The energy transition's long-term promise — cheaper renewable energy reducing wholesale electricity costs — is real, but it will take a decade or more to fully flow through to retail rates. In the meantime, the 35 million households facing energy insecurity need practical support, not promises about future energy abundance. The gap between those two things is where energy poverty policy needs to do its work.
Frequently Asked Questions
What is the definition of energy poverty?
Energy poverty is typically defined as spending more than 6% of household income on energy costs. By this measure, approximately 35 million US households faced energy insecurity in 2024 according to EIA data. A lower-income household spending $3,000 per year on energy on a $30,000 income has a 10% energy burden — well above the threshold.
How does LIHEAP help low-income households?
LIHEAP (Low Income Home Energy Assistance Program) received $9.8 billion in federal funding in 2024 and helped approximately 6 million households with heating and cooling costs, utility bill payments, and crisis assistance to prevent or reverse disconnections. Average benefits run $500–$600 per household. Most states set eligibility at 150% of the federal poverty line, though some extend to 200% FPL.
How many utility disconnections happen in the US each year?
Approximately 3.7 million utility disconnections for nonpayment occur annually in the US. After disconnection, households face reconnection fees of $25–$100, deposit requirements of one to two months' estimated bills, and accumulated arrearages that must be resolved before service is restored — creating significant barriers to reconnection for households already struggling with bills.

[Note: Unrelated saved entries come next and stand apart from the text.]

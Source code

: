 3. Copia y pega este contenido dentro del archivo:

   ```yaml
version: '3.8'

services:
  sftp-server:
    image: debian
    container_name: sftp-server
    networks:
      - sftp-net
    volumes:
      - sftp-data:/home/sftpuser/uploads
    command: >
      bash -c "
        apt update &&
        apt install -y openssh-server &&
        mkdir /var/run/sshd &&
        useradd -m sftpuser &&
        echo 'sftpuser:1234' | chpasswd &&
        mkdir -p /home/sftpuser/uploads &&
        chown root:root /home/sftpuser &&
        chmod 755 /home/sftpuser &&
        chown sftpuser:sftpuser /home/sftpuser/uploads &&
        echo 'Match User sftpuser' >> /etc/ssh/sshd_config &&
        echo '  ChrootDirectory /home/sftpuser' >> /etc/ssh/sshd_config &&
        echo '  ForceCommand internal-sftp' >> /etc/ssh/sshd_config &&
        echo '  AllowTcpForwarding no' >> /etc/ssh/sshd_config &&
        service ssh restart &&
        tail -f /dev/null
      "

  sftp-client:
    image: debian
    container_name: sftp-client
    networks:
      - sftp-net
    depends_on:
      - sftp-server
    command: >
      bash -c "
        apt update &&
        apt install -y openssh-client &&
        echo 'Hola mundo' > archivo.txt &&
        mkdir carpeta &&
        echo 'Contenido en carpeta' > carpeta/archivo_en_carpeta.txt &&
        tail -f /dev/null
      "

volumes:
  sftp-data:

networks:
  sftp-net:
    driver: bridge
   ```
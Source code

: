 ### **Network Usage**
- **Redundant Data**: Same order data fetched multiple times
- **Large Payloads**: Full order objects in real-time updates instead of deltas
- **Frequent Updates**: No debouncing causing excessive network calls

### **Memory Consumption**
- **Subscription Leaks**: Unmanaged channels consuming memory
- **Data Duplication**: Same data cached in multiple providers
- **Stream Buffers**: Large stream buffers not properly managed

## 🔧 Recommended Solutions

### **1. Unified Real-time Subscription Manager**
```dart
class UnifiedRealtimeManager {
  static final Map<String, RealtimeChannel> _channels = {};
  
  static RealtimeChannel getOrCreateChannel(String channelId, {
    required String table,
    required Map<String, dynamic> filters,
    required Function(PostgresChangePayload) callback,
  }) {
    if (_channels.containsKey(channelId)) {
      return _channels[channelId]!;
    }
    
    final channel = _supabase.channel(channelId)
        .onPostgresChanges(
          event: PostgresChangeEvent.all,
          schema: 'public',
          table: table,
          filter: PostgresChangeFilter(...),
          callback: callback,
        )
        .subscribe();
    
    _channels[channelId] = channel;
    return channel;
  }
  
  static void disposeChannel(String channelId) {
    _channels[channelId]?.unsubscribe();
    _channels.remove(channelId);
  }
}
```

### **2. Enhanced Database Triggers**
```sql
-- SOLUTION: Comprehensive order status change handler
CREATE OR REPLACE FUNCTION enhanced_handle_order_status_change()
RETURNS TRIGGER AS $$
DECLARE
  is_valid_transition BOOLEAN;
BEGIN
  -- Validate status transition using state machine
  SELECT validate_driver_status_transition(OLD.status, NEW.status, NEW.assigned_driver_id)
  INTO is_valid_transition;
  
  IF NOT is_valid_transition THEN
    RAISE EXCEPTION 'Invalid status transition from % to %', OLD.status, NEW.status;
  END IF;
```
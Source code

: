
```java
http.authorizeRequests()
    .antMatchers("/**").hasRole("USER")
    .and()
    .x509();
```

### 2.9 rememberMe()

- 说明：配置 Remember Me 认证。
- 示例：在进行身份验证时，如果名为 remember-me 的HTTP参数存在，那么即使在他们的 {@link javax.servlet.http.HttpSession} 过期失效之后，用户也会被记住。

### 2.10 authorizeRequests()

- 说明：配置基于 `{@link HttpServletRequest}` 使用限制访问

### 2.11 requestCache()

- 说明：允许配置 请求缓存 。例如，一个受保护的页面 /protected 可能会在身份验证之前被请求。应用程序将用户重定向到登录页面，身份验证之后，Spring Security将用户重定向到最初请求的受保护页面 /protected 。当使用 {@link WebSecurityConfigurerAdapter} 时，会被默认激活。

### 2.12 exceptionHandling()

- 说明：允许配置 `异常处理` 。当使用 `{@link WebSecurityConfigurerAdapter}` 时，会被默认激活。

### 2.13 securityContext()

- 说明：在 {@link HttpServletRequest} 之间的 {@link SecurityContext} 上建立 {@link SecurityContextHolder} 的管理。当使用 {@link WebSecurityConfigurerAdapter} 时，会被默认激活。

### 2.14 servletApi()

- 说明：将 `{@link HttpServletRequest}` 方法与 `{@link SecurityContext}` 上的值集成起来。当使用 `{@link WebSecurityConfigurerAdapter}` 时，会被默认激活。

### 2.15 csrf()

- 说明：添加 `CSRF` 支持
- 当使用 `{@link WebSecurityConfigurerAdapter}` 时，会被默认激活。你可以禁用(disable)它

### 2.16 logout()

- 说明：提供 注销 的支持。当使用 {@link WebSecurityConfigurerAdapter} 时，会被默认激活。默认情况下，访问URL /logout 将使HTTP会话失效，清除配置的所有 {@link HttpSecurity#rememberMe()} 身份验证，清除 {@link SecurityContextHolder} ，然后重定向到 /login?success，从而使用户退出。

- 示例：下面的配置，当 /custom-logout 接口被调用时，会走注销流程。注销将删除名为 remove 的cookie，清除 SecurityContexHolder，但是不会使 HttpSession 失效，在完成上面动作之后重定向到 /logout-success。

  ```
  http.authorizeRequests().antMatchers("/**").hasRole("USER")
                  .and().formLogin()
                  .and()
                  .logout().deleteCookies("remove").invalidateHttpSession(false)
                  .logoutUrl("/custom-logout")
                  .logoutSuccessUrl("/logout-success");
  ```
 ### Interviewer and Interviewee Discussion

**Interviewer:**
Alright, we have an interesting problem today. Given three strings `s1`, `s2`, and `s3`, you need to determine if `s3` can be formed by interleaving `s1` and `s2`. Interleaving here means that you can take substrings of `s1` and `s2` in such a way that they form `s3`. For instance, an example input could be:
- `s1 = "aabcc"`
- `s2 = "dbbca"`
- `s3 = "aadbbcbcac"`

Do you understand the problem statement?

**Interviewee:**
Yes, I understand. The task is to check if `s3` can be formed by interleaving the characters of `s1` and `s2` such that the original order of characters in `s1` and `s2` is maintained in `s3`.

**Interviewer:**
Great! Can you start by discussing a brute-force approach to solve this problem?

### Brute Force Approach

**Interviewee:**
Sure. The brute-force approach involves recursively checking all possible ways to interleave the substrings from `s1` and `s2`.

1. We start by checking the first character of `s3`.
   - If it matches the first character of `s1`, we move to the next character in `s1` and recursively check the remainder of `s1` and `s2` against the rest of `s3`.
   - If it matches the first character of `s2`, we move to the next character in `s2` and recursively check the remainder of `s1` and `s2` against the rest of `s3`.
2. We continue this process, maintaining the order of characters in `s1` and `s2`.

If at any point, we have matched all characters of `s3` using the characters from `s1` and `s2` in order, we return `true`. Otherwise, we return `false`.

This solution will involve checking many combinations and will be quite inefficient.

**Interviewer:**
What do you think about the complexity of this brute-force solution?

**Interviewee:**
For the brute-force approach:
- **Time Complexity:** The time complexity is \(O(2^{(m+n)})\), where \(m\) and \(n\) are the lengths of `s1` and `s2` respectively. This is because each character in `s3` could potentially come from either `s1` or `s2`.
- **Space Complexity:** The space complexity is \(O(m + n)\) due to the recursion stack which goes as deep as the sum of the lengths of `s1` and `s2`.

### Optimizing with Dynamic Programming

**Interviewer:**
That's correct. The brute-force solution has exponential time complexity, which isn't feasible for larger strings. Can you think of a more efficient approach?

Can renters access solar energy?
Traditional rooftop solar requires homeownership, which excludes the majority of renters. Community solar programs allow renters to subscribe to a share of an off-site solar installation and receive bill credits proportional to their share's output. By 2024, 21 states had community solar programs. Low-income community solar programs in Massachusetts, Illinois, New York, and Colorado specifically reserve capacity for income-qualified subscribers.
What are the IRA low-income solar bonus credits?
The Inflation Reduction Act created low-income bonus credits of up to 20 additional percentage points on top of the base 30% Investment Tax Credit for solar projects in low-income communities. Projects in federally designated low-income housing or serving low-income households can qualify for a total 50% credit. The IRA also created Direct Pay, allowing non-profits and tribal entities to receive credits as cash payments rather than tax offsets.
Which groups face the highest energy burden in America?
Native American and tribal households face the highest energy burden, with some remote communities in Alaska and the Southwest paying over $0.60/kWh from diesel generators. Black and Hispanic households face energy insecurity at significantly higher rates than white households, reflecting lower average incomes and older housing stock. Renters face structural disadvantages because they can't make efficiency investments in homes they don't own.
Why doesn't the energy transition automatically fix energy poverty?
Falling renewable energy wholesale prices take a decade or more to flow through to retail rates, which are also shaped by grid infrastructure costs, utility rate structures, and regulatory decisions. Many low-income households face high bills due to inefficient housing stock — a problem that lower wholesale prices don't address. Weatherization, progressive rate design, and expanded LIHEAP funding are faster, more direct interventions for the households facing the highest energy burdens today.